Figure 4.

miR-219-2-loop binds to Ago proteins and is stably expressed in the cytoplasm of a cell. (A) HEK293 cells were transiently co-transfected with miR-219-2 and FLAG-tagged GFP, Ago2 or the binding-defective mutant Ago2-PAZ9. Ago2-binding of the miRNAs was verified by co-immunoprecipitation (IP) using anti-FLAG agarose beads. miRNA expression was subsequently detected by northern blot analysis. Exposure times of the blots: miR-219-loop = 1 day; miR-219-5 p and let-7a = 2 days. The miRNA let-7a served as endogenous control. The input depicts 10% of the IP lysate volume.

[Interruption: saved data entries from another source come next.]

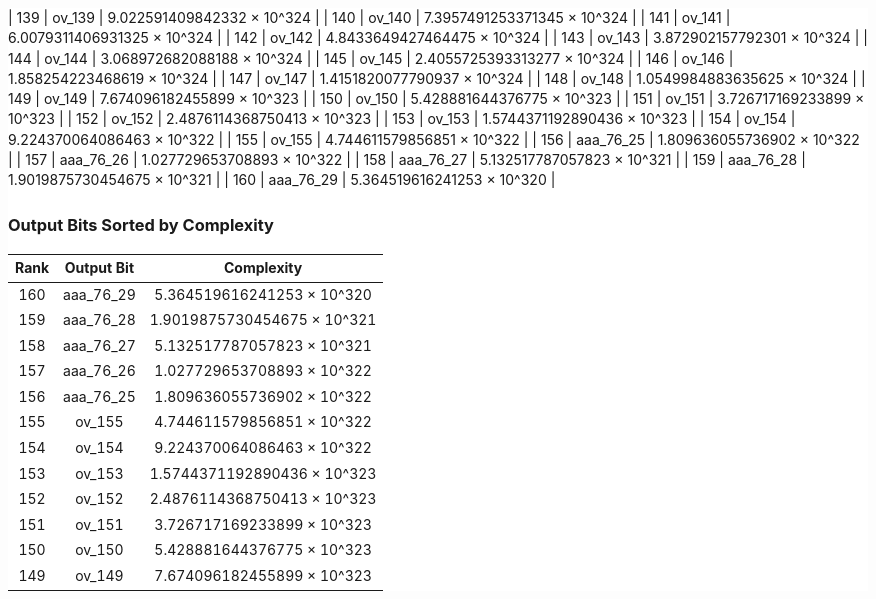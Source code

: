 | 139 | ov_139 | 9.022591409842332 × 10^324 |
| 140 | ov_140 | 7.3957491253371345 × 10^324 |
| 141 | ov_141 | 6.0079311406931325 × 10^324 |
| 142 | ov_142 | 4.8433649427464475 × 10^324 |
| 143 | ov_143 | 3.872902157792301 × 10^324 |
| 144 | ov_144 | 3.068972682088188 × 10^324 |
| 145 | ov_145 | 2.4055725393313277 × 10^324 |
| 146 | ov_146 | 1.858254223468619 × 10^324 |
| 147 | ov_147 | 1.4151820077790937 × 10^324 |
| 148 | ov_148 | 1.0549984883635625 × 10^324 |
| 149 | ov_149 | 7.674096182455899 × 10^323 |
| 150 | ov_150 | 5.428881644376775 × 10^323 |
| 151 | ov_151 | 3.726717169233899 × 10^323 |
| 152 | ov_152 | 2.4876114368750413 × 10^323 |
| 153 | ov_153 | 1.5744371192890436 × 10^323 |
| 154 | ov_154 | 9.224370064086463 × 10^322 |
| 155 | ov_155 | 4.744611579856851 × 10^322 |
| 156 | aaa_76_25 | 1.809636055736902 × 10^322 |
| 157 | aaa_76_26 | 1.027729653708893 × 10^322 |
| 158 | aaa_76_27 | 5.132517787057823 × 10^321 |
| 159 | aaa_76_28 | 1.9019875730454675 × 10^321 |
| 160 | aaa_76_29 | 5.364519616241253 × 10^320 |

### Output Bits Sorted by Complexity

| Rank | Output Bit | Complexity |
|:----:|:----------:|:----------:|
| 160 | aaa_76_29 | 5.364519616241253 × 10^320 |
| 159 | aaa_76_28 | 1.9019875730454675 × 10^321 |
| 158 | aaa_76_27 | 5.132517787057823 × 10^321 |
| 157 | aaa_76_26 | 1.027729653708893 × 10^322 |
| 156 | aaa_76_25 | 1.809636055736902 × 10^322 |
| 155 | ov_155 | 4.744611579856851 × 10^322 |
| 154 | ov_154 | 9.224370064086463 × 10^322 |
| 153 | ov_153 | 1.5744371192890436 × 10^323 |
| 152 | ov_152 | 2.4876114368750413 × 10^323 |
| 151 | ov_151 | 3.726717169233899 × 10^323 |
| 150 | ov_150 | 5.428881644376775 × 10^323 |
| 149 | ov_149 | 7.674096182455899 × 10^323 |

To quantify the enrichment in the IP, input and IP were subjected to qRT–PCR. Shown is the average enrichment of IP/input normalized to the negative control GFP in five experiments (±SEM). (B) Endogenous mature 5p and loop-miR expression was determined in 45 different cell lines by qRT–PCR analysis. Displayed is the ratio of miR-219-loop to miR-219-5p guide strand expression normalized for the qPCR primer efficiency. (C) miRNA expression in HEK293 and A549 cells treated with the transcription inhibitor actinomycin D was determined by qRT–PCR analysis at the indicated time points. Depicted is the mean expression of three independent experiments as compared with the appropriate DMSO-treated cells. (D) HEK293 cells were fractionated and nuclear and cytoplasmic RNA was isolated. Endogenous pri-miRNA and mature 5p, 3p and loop-miR expression of miR-219-2 was determined by qRT–PCR analysis. The 45S pre-rRNA expression served as nuclear marker, whereas tRNA was used as a cytoplasmic marker. Depicted is the mean of three independent experiments (±SEM) of the ratio between expressions in the nuclear/cytoplasmic fraction in log2 scale (Supplementary Table S5).